» **THE TASK**:
For every line below, restate it exactly and drop the images.

» **INFORMATION SHOWN**:
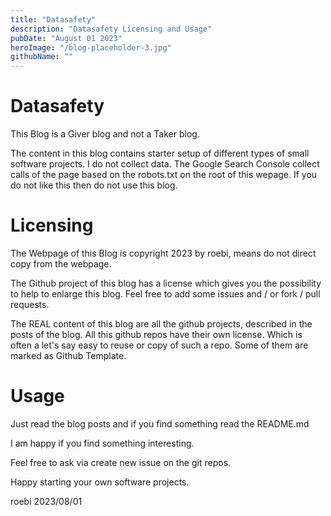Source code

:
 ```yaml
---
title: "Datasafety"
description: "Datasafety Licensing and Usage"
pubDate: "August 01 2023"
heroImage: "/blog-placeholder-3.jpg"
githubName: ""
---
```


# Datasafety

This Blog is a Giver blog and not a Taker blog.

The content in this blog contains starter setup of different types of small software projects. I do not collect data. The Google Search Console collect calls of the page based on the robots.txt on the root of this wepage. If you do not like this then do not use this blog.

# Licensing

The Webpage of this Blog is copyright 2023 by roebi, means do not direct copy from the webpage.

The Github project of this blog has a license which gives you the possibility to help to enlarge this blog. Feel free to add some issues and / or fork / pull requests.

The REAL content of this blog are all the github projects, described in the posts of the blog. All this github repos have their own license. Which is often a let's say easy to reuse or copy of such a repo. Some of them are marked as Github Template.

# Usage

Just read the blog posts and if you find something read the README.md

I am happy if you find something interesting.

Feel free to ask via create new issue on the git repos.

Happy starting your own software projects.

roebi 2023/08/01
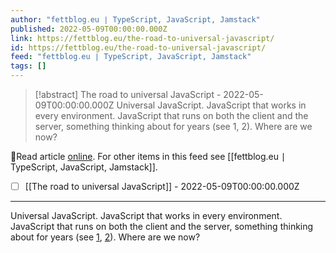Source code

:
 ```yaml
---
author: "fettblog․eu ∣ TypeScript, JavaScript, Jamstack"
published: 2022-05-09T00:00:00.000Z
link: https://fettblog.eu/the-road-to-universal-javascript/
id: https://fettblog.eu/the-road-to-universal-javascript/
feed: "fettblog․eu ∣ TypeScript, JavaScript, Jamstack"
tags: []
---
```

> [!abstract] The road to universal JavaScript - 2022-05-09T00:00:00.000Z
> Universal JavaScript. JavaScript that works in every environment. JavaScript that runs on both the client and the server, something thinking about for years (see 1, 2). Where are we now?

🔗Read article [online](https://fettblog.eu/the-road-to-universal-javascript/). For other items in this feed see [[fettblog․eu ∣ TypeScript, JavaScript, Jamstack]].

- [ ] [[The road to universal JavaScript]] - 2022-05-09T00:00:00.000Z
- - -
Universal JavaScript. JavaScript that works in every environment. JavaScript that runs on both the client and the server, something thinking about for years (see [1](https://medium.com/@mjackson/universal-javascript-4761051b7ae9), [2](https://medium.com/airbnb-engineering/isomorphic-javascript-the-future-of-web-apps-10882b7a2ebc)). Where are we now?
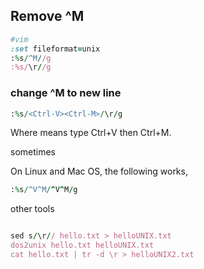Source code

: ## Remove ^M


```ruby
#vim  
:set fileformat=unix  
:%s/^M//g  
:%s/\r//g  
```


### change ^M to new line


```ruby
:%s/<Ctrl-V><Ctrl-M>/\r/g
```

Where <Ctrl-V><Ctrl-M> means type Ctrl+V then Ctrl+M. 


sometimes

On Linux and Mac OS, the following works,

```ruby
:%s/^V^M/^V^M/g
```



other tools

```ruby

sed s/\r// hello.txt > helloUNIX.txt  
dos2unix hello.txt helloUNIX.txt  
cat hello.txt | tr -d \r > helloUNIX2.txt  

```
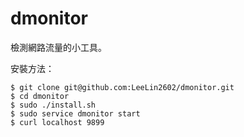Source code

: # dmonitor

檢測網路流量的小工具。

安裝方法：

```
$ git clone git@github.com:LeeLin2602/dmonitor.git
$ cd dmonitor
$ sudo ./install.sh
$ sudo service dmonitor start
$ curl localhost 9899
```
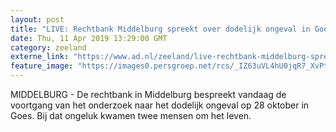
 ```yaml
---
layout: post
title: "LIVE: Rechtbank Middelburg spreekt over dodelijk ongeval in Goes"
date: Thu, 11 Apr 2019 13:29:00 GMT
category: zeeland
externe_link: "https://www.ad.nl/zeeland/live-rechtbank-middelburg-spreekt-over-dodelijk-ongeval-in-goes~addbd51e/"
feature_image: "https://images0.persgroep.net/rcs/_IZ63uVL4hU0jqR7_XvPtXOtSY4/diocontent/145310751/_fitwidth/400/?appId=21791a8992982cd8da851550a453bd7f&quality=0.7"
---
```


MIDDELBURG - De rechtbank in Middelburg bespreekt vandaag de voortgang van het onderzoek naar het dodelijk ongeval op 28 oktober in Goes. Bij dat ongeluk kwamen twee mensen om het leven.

» **RESULT**:
Source code

:
 ```yaml
---
title: "Datasafety"
description: "Datasafety Licensing and Usage"
pubDate: "August 01 2023"
heroImage: "/blog-placeholder-3.jpg"
githubName: ""
---
```


# Datasafety

This Blog is a Giver blog and not a Taker blog.

The content in this blog contains starter setup of different types of small software projects. I do not collect data. The Google Search Console collect calls of the page based on the robots.txt on the root of this wepage. If you do not like this then do not use this blog.

# Licensing

The Webpage of this Blog is copyright 2023 by roebi, means do not direct copy from the webpage.

The Github project of this blog has a license which gives you the possibility to help to enlarge this blog. Feel free to add some issues and / or fork / pull requests.

The REAL content of this blog are all the github projects, described in the posts of the blog. All this github repos have their own license. Which is often a let's say easy to reuse or copy of such a repo. Some of them are marked as Github Template.

# Usage

Just read the blog posts and if you find something read the README.md

I am happy if you find something interesting.

Feel free to ask via create new issue on the git repos.

Happy starting your own software projects.

roebi 2023/08/01
Source code

:
 ```yaml
---
author: "fettblog․eu ∣ TypeScript, JavaScript, Jamstack"
published: 2022-05-09T00:00:00.000Z
link: https://fettblog.eu/the-road-to-universal-javascript/
id: https://fettblog.eu/the-road-to-universal-javascript/
feed: "fettblog․eu ∣ TypeScript, JavaScript, Jamstack"
tags: []
---
```

> [!abstract] The road to universal JavaScript - 2022-05-09T00:00:00.000Z
> Universal JavaScript. JavaScript that works in every environment. JavaScript that runs on both the client and the server, something thinking about for years (see 1, 2). Where are we now?

🔗Read article [online](https://fettblog.eu/the-road-to-universal-javascript/). For other items in this feed see [[fettblog․eu ∣ TypeScript, JavaScript, Jamstack]].

- [ ] [[The road to universal JavaScript]] - 2022-05-09T00:00:00.000Z
- - -
Universal JavaScript. JavaScript that works in every environment. JavaScript that runs on both the client and the server, something thinking about for years (see [1](https://medium.com/@mjackson/universal-javascript-4761051b7ae9), [2](https://medium.com/airbnb-engineering/isomorphic-javascript-the-future-of-web-apps-10882b7a2ebc)). Where are we now?
Source code

: ## Remove ^M


```ruby
#vim  
:set fileformat=unix  
:%s/^M//g  
:%s/\r//g  
```


### change ^M to new line


```ruby
:%s/<Ctrl-V><Ctrl-M>/\r/g
```

Where <Ctrl-V><Ctrl-M> means type Ctrl+V then Ctrl+M. 


sometimes

On Linux and Mac OS, the following works,

```ruby
:%s/^V^M/^V^M/g
```



other tools

```ruby

sed s/\r// hello.txt > helloUNIX.txt  
dos2unix hello.txt helloUNIX.txt  
cat hello.txt | tr -d \r > helloUNIX2.txt  

```
Source code

: # dmonitor

檢測網路流量的小工具。

安裝方法：

```
$ git clone git@github.com:LeeLin2602/dmonitor.git
$ cd dmonitor
$ sudo ./install.sh
$ sudo service dmonitor start
$ curl localhost 9899
```
 ```yaml
---
layout: post
title: "LIVE: Rechtbank Middelburg spreekt over dodelijk ongeval in Goes"
date: Thu, 11 Apr 2019 13:29:00 GMT
category: zeeland
externe_link: "https://www.ad.nl/zeeland/live-rechtbank-middelburg-spreekt-over-dodelijk-ongeval-in-goes~addbd51e/"
feature_image: "https://images0.persgroep.net/rcs/_IZ63uVL4hU0jqR7_XvPtXOtSY4/diocontent/145310751/_fitwidth/400/?appId=21791a8992982cd8da851550a453bd7f&quality=0.7"
---
```


MIDDELBURG - De rechtbank in Middelburg bespreekt vandaag de voortgang van het onderzoek naar het dodelijk ongeval op 28 oktober in Goes. Bij dat ongeluk kwamen twee mensen om het leven.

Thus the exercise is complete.